But, as I mentioned above, we are dealing with TIME TRAVEL in this franchise. There could have been many ways to bring Sarah back without ditching the storylines in T3 and 4. (Forget 5. That was entirely unnecessary). We could have also added Grace without ditching the 1-4 film cannon.

Although…I’m not certain at this point what’s considered cannon in this franchise anymore, or if we are to accept three or more timelines.

(REALLY,  STOP READING NOW IF YOU HAVEN’T SEEN  TERMINATOR: DARK FATE.)

Hasta La Vista, John Connor?

So, there’s my main beef. John Connor. Remember him? Well, forget about everything that mattered since 1991, because he’s unceremoniously offed in the first few minutes of Dark Fate.

That’s right. John’s gone. Out of nowhere, on a lovely beach. Poof.

What was the point of making me care about everything that came before? (Yes — I’m angry.)

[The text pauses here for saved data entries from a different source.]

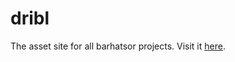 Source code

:# dribl
The asset site for all barhatsor projects. Visit it [here](https://barhatsor.github.io/dribl).
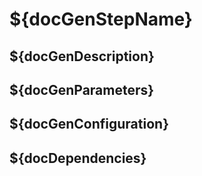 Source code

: # ${docGenStepName}

## ${docGenDescription}

## ${docGenParameters}

## ${docGenConfiguration}

## ${docDependencies}
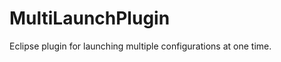 MultiLaunchPlugin
=================

Eclipse plugin for launching multiple configurations at one time. 
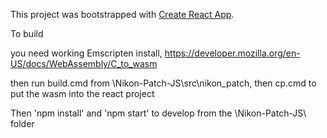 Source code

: This project was bootstrapped with [Create React App](https://github.com/facebookincubator/create-react-app).

To build

you need working Emscripten install, https://developer.mozilla.org/en-US/docs/WebAssembly/C_to_wasm

then run build.cmd from \Nikon-Patch-JS\src\nikon_patch, then cp.cmd to put the wasm into the react project

Then 'npm install' and 'npm start' to develop from the \Nikon-Patch-JS\ folder
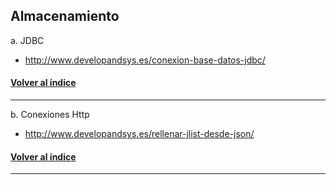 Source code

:<a name="tema3"></a>
## Almacenamiento				
a. JDBC
- http://www.developandsys.es/conexion-base-datos-jdbc/
#### [Volver al índice](#tema3)
***
b. Conexiones Http
- http://www.developandsys.es/rellenar-jlist-desde-json/
#### [Volver al índice](#tema3)
*** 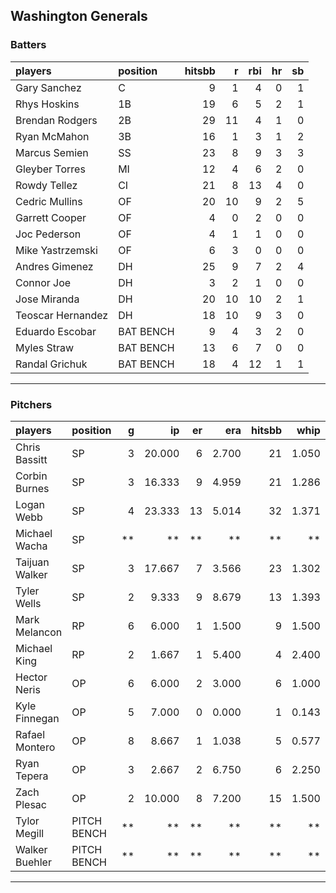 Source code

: ## Washington Generals

### Batters

 
|players           |position  | hitsbb|  r| rbi| hr| sb| 
|:-----------------|:---------|------:|--:|---:|--:|--:| 
|Gary Sanchez      |C         |      9|  1|   4|  0|  1| 
|Rhys Hoskins      |1B        |     19|  6|   5|  2|  1| 
|Brendan Rodgers   |2B        |     29| 11|   4|  1|  0| 
|Ryan McMahon      |3B        |     16|  1|   3|  1|  2| 
|Marcus Semien     |SS        |     23|  8|   9|  3|  3| 
|Gleyber Torres    |MI        |     12|  4|   6|  2|  0| 
|Rowdy Tellez      |CI        |     21|  8|  13|  4|  0| 
|Cedric Mullins    |OF        |     20| 10|   9|  2|  5| 
|Garrett Cooper    |OF        |      4|  0|   2|  0|  0| 
|Joc Pederson      |OF        |      4|  1|   1|  0|  0| 
|Mike Yastrzemski  |OF        |      6|  3|   0|  0|  0| 
|Andres Gimenez    |DH        |     25|  9|   7|  2|  4| 
|Connor Joe        |DH        |      3|  2|   1|  0|  0| 
|Jose Miranda      |DH        |     20| 10|  10|  2|  1| 
|Teoscar Hernandez |DH        |     18| 10|   9|  3|  0| 
|Eduardo Escobar   |BAT BENCH |      9|  4|   3|  2|  0| 
|Myles Straw       |BAT BENCH |     13|  6|   7|  0|  0| 
|Randal Grichuk    |BAT BENCH |     18|  4|  12|  1|  1| 


* * *

### Pitchers

 
|players        |position    |  g|     ip| er|   era| hitsbb|  whip| so|  w| sv| 
|:--------------|:-----------|--:|------:|--:|-----:|------:|-----:|--:|--:|--:| 
|Chris Bassitt  |SP          |  3| 20.000|  6| 2.700|     21| 1.050| 17|  1|  0| 
|Corbin Burnes  |SP          |  3| 16.333|  9| 4.959|     21| 1.286| 22|  1|  0| 
|Logan Webb     |SP          |  4| 23.333| 13| 5.014|     32| 1.371| 14|  1|  0| 
|Michael Wacha  |SP          | **|     **| **|    **|     **|    **| **| **| **| 
|Taijuan Walker |SP          |  3| 17.667|  7| 3.566|     23| 1.302| 12|  2|  0| 
|Tyler Wells    |SP          |  2|  9.333|  9| 8.679|     13| 1.393|  9|  0|  0| 
|Mark Melancon  |RP          |  6|  6.000|  1| 1.500|      9| 1.500|  5|  0|  2| 
|Michael King   |RP          |  2|  1.667|  1| 5.400|      4| 2.400|  2|  0|  0| 
|Hector Neris   |OP          |  6|  6.000|  2| 3.000|      6| 1.000|  8|  2|  1| 
|Kyle Finnegan  |OP          |  5|  7.000|  0| 0.000|      1| 0.143|  2|  0|  3| 
|Rafael Montero |OP          |  8|  8.667|  1| 1.038|      5| 0.577|  5|  1|  1| 
|Ryan Tepera    |OP          |  3|  2.667|  2| 6.750|      6| 2.250|  3|  0|  0| 
|Zach Plesac    |OP          |  2| 10.000|  8| 7.200|     15| 1.500| 11|  0|  0| 
|Tylor Megill   |PITCH BENCH | **|     **| **|    **|     **|    **| **| **| **| 
|Walker Buehler |PITCH BENCH | **|     **| **|    **|     **|    **| **| **| **| 


* * *



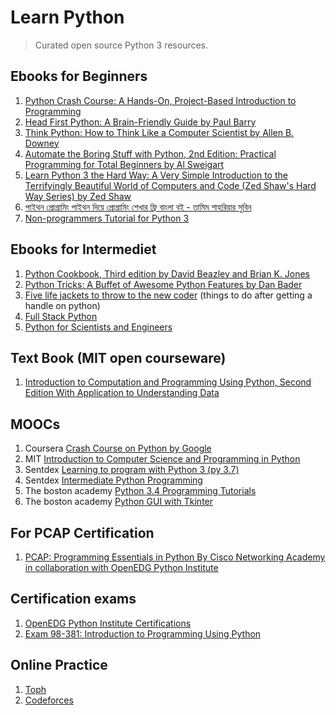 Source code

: # Learn Python

>Curated open source Python 3 resources.

## Ebooks for Beginners

1. [Python Crash Course: A Hands-On, Project-Based Introduction to Programming](https://drive.google.com/open?id=1NdFdBT6O-UX5j73jtBtAj76YmFhKPrTd)
2. [Head First Python: A Brain-Friendly Guide by Paul Barry](https://drive.google.com/open?id=1gCGrrFCLXzLj8Uv9nxBHUwfV8IZGVXqI)
3. [Think Python: How to Think Like a Computer Scientist by Allen B. Downey](https://greenteapress.com/wp/think-python-2e/)
4. [Automate the Boring Stuff with Python, 2nd Edition: Practical Programming for Total Beginners by Al Sweigart](https://automatetheboringstuff.com)
5. [Learn Python 3 the Hard Way: A Very Simple Introduction to the Terrifyingly Beautiful World of Computers and Code (Zed Shaw's Hard Way Series)
by Zed Shaw ](https://drive.google.com/open?id=1NIT3r3x0jQMrGM0qYqiZMlaE6gg7cBQJ)
6. [পাইথন প্রোগ্রামিং পাইথন দিয়ে প্রোগ্রামিং শেখার ফ্রি বাংলা বই - তামিম শাহরিয়ার সুবিন](http://pybook.subeen.com/%e0%a6%b2%e0%a7%87%e0%a6%96%e0%a6%95-%e0%a6%aa%e0%a6%b0%e0%a6%bf%e0%a6%9a%e0%a6%bf%e0%a6%a4%e0%a6%bf/)
7. [Non-programmers Tutorial for Python 3](https://en.wikibooks.org/wiki/Non-Programmer%27s_Tutorial_for_Python_3)

## Ebooks for Intermediet

1. [Python Cookbook, Third edition by David Beazley and Brian K. Jones](https://drive.google.com/open?id=1-MLMxkKd028kFQ2rjWIwFsdJC_u9mH4u)
2. [Python Tricks: A Buffet of Awesome Python Features
by Dan Bader](https://drive.google.com/open?id=1_noKpcCzXTuhcAXDkmOrBHe-zwWS8Sjc)
3. [Five life jackets to throw to the new coder](http://newcoder.io) (things to do after getting a handle on python)
4. [Full Stack Python](https://www.fullstackpython.com)
5. [Python for Scientists and Engineers](https://www.pythonforengineers.com/python-for-scientists-and-engineers/)

## Text Book (MIT open courseware)

1. [Introduction to Computation and Programming Using Python, Second Edition With Application to Understanding Data](https://drive.google.com/open?id=19yej_FsWr_QWwC2t22XfCHwRluD-Ptac)

## MOOCs

1. Coursera [Crash Course on Python by Google](https://www.coursera.org/learn/python-crash-course)
2. MIT [Introduction to Computer Science and Programming in Python](https://ocw.mit.edu/courses/electrical-engineering-and-computer-science/6-0001-introduction-to-computer-science-and-programming-in-python-fall-2016/index.htm)
3. Sentdex [Learning to program with Python 3 (py 3.7)](https://www.youtube.com/playlist?list=PLQVvvaa0QuDeAams7fkdcwOGBpGdHpXln)
4. Sentdex [Intermediate Python Programming](https://www.youtube.com/playlist?list=PLQVvvaa0QuDfju7ADVp5W1GF9jVhjbX-_)
5. The boston academy [Python 3.4 Programming Tutorials](https://www.youtube.com/playlist?list=PL6gx4Cwl9DGAcbMi1sH6oAMk4JHw91mC_)
6. The boston academy [Python GUI with Tkinter](https://www.youtube.com/playlist?list=PL6gx4Cwl9DGBwibXFtPtflztSNPGuIB_d)

## For PCAP Certification

1. [PCAP: Programming Essentials in Python By Cisco Networking Academy in collaboration with OpenEDG Python Institute](https://www.netacad.com/courses/programming/pcap-programming-essentials-python)

## Certification exams

1. [OpenEDG Python Institute Certifications](https://pythoninstitute.org/certification/)
2. [Exam 98-381: Introduction to Programming Using Python](https://www.microsoft.com/en-us/learning/exam-98-381.aspx)

## Online Practice

1. [Toph](https://toph.co/)
2. [Codeforces](https://codeforces.com/)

I guess it’s better than where they took John Connor in 2015s  T: Genisys, which insulted everything ever done before and pissed all over the fanbase…seriously, who though that was a fine idea? Does anyone even remember what happened in Genisys, even just a scant few years ago?

More Pissy Thoughts

Lastly, I was rather bored by the new, spiffy Terminator in this outing, which was a real shame, in spite of Gabriel Luna’s earnest attempts to make it work. He just wasn’t as amusing as Robert Patrick’s T-1000. The Rev-9 was…made of tar? And had a skeletal drone? Was that really the best the writers could come up with over the last decade of thinking about this?

This just should have been better and more up to date, like something using nanotechnology. Or a pure internet-based intelligence that hunts and kills using our world-spanning interconnected cyber systems, tracking you like the “God’s Eye” in the Fast & Furious franchise. (If the F&F movies could come up with something more exciting, you know there’s trouble.)

Think about it. The liquid metal special effects looked better in 1991 than the the tar special effects in 2019.

Moving on.

Dark Fate: Girl Power Version

So, some gal in Mexico steps up as the new savior. Okay. Fine already. She’s not a womb; she’s the real deal. At least the real deal-to-be.

Except Dani’s kind of boring. I can’t remember a single significant moment she had. Do you?

sarah-connor-young-linda-hamilton
Come with her if you want to live.

Sarah Connor…is back

And the long awaited return of Sarah? Of Linda Hamilton reprising the iconic role?

Well, for one thing, she needs to lay off the cigarettes, since her vocal cords are shot. And she’s really, REALLY bitter. Not that I wouldn’t be too, after running away from several Terminators, losing her lover, losing her son, getting locked down in a facility for the criminally insane, and being wanted —  apparently — in all 50 states.

Hamilton does a great job in the role, fitting easily back into her Sarah Connor persona, but it kind of hurt to see how awful life treated her character, and how little she had left to live for. She is brittle, and so, so damaged. It’s got to suck when an ex-Terminator who killed your son has a nice home, a good job and loving family, and you’re alone and on the run…with nothing but hardship and a lifetime of regrets. While the Terminator franchise depicts an apocalyptic near-future and isn’t intended to be a happy story, it’s just not fun to see characters you care about living in such pain for so long. No wonder Sarah drinks herself to sleep every night.

At least she was up to date enough on her film history to realize the first “death” of the Rev-9 was bogus. That made me smile. Linda Hamilton wasn’t married to James Cameron for nothing.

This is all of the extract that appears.